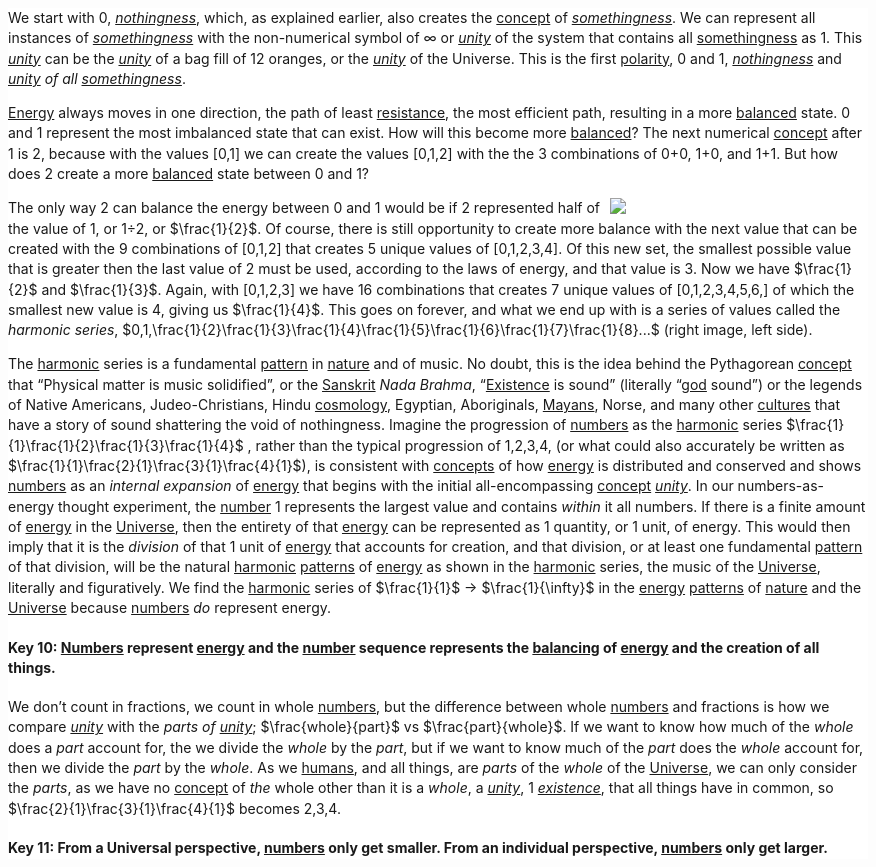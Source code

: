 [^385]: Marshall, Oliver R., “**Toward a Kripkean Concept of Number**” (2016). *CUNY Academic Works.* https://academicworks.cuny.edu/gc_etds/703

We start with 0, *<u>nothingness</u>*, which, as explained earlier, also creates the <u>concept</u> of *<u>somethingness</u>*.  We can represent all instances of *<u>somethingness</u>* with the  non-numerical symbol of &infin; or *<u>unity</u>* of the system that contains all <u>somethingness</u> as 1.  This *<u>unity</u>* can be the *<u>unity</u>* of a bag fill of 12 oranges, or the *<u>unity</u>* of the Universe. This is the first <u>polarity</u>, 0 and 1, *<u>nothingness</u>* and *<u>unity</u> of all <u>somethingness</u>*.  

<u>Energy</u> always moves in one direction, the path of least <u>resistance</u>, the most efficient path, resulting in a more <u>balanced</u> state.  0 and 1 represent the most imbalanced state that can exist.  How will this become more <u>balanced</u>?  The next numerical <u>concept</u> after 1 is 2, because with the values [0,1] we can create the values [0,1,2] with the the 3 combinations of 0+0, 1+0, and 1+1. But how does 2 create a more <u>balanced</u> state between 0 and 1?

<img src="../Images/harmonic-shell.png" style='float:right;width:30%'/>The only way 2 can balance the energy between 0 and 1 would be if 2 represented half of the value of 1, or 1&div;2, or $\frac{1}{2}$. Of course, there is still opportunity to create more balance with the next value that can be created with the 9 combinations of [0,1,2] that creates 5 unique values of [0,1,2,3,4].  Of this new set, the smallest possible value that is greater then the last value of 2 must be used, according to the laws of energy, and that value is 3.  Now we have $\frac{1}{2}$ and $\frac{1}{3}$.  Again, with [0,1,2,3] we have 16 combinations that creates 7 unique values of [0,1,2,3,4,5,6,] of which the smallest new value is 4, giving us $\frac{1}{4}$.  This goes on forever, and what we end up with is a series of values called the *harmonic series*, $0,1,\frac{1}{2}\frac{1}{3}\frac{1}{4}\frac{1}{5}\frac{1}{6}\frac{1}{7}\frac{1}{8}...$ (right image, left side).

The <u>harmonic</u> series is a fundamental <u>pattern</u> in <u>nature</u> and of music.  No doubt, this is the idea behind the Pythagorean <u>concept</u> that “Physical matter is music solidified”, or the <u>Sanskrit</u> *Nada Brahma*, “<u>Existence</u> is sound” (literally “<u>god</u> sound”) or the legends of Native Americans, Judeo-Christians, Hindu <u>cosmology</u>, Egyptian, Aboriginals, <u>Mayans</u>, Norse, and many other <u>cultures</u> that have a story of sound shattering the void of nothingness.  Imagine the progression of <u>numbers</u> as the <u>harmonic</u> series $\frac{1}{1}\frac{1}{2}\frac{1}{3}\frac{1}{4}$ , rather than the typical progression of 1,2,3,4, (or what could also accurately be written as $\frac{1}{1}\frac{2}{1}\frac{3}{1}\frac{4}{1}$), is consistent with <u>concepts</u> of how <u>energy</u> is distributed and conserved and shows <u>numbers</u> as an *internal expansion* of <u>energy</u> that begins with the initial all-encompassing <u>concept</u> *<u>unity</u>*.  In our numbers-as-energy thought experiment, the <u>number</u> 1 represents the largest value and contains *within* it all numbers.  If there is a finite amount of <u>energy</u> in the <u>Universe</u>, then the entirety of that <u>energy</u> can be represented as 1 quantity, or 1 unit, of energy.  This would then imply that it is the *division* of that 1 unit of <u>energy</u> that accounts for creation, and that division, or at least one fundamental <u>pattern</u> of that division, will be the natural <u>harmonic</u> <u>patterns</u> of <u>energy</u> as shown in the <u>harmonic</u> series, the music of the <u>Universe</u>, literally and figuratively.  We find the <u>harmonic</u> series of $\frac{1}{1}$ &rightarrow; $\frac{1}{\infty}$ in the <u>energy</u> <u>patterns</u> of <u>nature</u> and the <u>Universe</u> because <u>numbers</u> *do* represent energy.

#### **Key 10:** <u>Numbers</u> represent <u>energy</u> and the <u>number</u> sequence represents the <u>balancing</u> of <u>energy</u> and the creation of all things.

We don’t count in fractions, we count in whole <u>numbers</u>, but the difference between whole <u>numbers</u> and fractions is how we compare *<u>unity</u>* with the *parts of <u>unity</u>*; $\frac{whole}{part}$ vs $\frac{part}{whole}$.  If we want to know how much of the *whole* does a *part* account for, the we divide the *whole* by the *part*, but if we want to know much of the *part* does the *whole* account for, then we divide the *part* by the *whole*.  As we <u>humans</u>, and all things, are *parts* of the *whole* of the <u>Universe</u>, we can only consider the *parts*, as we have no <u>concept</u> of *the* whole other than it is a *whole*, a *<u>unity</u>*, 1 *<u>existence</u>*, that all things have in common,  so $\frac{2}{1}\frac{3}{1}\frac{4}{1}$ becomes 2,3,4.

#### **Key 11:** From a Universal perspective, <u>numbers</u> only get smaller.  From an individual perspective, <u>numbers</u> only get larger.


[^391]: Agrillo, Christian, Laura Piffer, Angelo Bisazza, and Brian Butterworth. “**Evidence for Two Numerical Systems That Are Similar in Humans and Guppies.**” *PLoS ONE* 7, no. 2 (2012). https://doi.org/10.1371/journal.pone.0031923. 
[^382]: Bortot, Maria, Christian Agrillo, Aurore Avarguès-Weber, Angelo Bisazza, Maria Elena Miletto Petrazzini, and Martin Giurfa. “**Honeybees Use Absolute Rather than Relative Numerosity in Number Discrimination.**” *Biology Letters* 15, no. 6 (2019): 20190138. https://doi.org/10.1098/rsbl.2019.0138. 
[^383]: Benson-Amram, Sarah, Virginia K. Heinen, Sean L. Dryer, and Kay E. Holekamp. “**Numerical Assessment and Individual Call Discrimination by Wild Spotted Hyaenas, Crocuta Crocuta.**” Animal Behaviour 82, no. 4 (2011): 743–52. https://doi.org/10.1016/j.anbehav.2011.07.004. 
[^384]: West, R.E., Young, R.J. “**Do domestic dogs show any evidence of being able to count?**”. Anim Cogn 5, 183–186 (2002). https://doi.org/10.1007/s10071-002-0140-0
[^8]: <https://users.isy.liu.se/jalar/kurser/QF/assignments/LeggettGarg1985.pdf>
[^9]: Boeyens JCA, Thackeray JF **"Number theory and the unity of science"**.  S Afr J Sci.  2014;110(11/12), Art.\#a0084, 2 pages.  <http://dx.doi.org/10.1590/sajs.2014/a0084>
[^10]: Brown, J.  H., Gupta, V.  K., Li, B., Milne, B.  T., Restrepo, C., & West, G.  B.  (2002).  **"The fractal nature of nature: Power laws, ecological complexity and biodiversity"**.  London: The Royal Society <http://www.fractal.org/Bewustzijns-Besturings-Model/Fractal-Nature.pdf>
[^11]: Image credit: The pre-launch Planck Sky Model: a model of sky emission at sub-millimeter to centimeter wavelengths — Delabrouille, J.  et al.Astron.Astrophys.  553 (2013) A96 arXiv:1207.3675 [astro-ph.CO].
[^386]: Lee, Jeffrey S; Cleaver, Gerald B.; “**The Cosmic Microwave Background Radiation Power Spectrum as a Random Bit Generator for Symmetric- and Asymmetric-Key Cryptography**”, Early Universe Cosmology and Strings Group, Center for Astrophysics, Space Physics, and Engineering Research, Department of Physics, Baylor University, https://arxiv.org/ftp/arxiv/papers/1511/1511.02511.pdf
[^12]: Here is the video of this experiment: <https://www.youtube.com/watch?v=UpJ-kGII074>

# WHAT THE TASK ASKS
Each line from the top of the material through the line containing "Academic Works.* https://academicworks.cuny.edu/gc_etds/703" should be reproduced exactly; please drop any images.

# WRITTEN ANSWER
Source code

: [^385]: Marshall, Oliver R., “**Toward a Kripkean Concept of Number**” (2016). *CUNY Academic Works.* https://academicworks.cuny.edu/gc_etds/703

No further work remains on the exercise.